- **The problem**:
Comb the records below for the string "that" and copy each line where it turns up.

- **Saved data entries**:

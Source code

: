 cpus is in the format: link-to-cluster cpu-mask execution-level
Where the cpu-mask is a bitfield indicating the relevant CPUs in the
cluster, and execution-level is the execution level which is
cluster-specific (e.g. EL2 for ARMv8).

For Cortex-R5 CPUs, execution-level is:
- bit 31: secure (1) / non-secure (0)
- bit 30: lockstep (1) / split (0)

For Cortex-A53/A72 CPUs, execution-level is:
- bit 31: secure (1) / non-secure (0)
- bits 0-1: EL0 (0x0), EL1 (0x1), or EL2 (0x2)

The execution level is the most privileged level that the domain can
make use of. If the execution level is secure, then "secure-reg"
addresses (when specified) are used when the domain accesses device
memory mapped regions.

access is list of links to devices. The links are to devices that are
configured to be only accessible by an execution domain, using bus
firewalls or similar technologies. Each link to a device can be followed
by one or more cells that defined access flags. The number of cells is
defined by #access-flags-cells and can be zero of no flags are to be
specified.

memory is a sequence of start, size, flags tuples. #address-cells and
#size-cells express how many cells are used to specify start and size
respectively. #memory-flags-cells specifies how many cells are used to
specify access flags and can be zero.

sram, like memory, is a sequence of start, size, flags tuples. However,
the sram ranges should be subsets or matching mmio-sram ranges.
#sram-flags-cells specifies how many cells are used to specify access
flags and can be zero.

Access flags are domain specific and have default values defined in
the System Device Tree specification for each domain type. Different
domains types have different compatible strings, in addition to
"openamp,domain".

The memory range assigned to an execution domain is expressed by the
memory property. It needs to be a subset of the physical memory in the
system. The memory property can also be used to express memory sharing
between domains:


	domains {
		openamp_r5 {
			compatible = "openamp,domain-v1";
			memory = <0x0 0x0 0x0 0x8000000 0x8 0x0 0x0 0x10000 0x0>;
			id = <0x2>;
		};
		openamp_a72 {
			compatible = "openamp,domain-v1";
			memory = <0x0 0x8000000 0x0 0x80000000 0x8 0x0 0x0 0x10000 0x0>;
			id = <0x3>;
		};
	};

---

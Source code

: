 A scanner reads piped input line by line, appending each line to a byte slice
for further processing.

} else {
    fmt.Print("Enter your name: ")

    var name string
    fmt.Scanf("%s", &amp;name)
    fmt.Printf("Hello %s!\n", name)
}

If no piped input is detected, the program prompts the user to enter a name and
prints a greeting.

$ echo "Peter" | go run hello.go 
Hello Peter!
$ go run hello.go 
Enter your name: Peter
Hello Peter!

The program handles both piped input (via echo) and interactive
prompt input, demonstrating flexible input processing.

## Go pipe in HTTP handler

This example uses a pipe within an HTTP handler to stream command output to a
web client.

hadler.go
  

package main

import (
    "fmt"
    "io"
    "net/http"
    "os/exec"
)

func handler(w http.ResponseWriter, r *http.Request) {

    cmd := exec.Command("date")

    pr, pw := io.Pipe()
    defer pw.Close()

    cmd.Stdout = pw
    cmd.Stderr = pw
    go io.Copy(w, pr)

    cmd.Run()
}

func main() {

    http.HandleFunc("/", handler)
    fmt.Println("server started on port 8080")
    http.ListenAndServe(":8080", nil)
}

- **Your response**:
The execution level is the most privileged level that the domain can
access is list of links to devices. The links are to devices that are
by one or more cells that defined access flags. The number of cells is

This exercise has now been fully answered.